I had another fun-but-also-terribly-painful experiment for you guys. For some of you this will be euphoric. But as a Cardinals fan myself, well, this just sucks.

My experiment is rather simple, and it’s similar to my last piece on Waiver Wire All-Stars. I’m certainly not alone in this, but I’ve noticed a whole lotta ex-STL players having really, really, really good things happen after leaving town. I got to thinking, and I wondered if it were possible to field a full fantasy squad of 100% ex-STL players and still have a good team. The answer is YUP. Oh, joy.

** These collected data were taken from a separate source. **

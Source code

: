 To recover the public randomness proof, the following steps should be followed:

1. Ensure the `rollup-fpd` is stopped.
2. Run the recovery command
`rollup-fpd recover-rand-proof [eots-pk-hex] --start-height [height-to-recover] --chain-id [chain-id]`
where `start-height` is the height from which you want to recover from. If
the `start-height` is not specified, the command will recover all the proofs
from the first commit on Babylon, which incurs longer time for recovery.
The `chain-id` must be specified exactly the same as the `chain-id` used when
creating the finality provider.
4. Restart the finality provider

I had to take some liberties, and I had to do a lot of digging through past draft classes and minor league affiliate rosters, but I’ve built a Yahoo standard lineup of players who at one point in time were in the Cardinals system (with some liberties sprinkled in). It’s not a perfect team, but it’s a damn fine one if you ask me. It just hurts all the more knowing this didn’t have to be fantasy for the Cardinals. IT COULD HAVE BEEN REALITY! MAYBE! *crying baby GIF*

Another thing about this experiment is we gotta assume these players reach or maintain their fantasy ceilings. Some guys weren’t so great in 2020 but have been good recently, or vice versa. Some of them I don’t exactly miss, if I’m being honest, but that doesn’t mean they couldn’t help this fantasy fantasy squad win.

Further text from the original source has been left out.